## Problem
Exactly reproduce the line containing "输入指定的存储器 ID，每次输入发生变化就会对着面对的方向拍照，视角为 90" together with every line after it, through the end of the entries, and give nothing more.

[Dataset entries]

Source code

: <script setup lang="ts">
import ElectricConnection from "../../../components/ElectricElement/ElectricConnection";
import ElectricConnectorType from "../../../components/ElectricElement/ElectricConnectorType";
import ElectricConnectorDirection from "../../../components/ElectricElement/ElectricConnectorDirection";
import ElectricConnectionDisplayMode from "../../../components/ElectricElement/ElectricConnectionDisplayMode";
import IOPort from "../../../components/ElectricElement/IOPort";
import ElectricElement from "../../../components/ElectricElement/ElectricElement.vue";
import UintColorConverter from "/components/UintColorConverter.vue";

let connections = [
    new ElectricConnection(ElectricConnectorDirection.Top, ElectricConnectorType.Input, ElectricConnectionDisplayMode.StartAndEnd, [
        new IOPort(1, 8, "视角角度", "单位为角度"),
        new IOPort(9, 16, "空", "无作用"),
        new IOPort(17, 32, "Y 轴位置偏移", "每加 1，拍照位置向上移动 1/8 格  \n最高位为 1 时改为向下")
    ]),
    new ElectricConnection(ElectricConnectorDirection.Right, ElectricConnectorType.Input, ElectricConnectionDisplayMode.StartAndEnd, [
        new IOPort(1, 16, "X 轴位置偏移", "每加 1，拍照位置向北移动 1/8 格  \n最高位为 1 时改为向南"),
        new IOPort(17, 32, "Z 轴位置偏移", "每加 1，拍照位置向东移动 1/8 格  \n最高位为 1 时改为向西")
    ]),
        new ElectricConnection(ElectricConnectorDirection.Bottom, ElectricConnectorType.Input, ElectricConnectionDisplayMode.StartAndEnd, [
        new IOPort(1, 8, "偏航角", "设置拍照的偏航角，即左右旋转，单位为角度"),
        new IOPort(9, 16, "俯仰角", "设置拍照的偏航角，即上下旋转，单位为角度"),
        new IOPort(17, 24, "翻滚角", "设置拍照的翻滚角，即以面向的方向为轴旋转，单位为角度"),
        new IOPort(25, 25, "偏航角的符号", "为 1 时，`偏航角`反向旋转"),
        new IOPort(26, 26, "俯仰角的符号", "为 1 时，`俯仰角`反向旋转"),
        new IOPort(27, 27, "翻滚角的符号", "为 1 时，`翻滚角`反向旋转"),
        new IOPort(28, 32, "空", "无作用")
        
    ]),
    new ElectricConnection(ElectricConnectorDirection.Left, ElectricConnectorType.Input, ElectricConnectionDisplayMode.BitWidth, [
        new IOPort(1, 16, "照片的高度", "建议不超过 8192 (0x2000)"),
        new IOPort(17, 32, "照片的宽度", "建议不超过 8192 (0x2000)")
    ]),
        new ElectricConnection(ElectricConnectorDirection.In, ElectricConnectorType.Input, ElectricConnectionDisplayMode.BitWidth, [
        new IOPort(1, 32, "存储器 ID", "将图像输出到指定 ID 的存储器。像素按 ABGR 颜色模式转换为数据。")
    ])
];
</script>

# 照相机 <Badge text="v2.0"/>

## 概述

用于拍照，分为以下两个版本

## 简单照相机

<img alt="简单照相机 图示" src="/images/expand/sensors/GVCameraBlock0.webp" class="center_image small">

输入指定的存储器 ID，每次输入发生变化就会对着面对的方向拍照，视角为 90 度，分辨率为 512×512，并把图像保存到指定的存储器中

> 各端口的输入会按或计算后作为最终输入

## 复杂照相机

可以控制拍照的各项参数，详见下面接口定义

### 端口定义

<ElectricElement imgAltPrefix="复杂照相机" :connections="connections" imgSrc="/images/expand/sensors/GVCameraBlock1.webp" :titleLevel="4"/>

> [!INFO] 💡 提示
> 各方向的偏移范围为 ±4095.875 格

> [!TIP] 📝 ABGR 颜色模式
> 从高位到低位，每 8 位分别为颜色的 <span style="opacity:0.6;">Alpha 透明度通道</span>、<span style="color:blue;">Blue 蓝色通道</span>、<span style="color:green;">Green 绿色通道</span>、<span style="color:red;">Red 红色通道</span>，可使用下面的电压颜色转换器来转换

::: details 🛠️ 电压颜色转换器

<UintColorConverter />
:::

## Result below
输入指定的存储器 ID，每次输入发生变化就会对着面对的方向拍照，视角为 90 度，分辨率为 512×512，并把图像保存到指定的存储器中

> 各端口的输入会按或计算后作为最终输入

## 复杂照相机

可以控制拍照的各项参数，详见下面接口定义

### 端口定义

<ElectricElement imgAltPrefix="复杂照相机" :connections="connections" imgSrc="/images/expand/sensors/GVCameraBlock1.webp" :titleLevel="4"/>

> [!INFO] 💡 提示
> 各方向的偏移范围为 ±4095.875 格

> [!TIP] 📝 ABGR 颜色模式
> 从高位到低位，每 8 位分别为颜色的 <span style="opacity:0.6;">Alpha 透明度通道</span>、<span style="color:blue;">Blue 蓝色通道</span>、<span style="color:green;">Green 绿色通道</span>、<span style="color:red;">Red 红色通道</span>，可使用下面的电压颜色转换器来转换

::: details 🛠️ 电压颜色转换器

<UintColorConverter />
:::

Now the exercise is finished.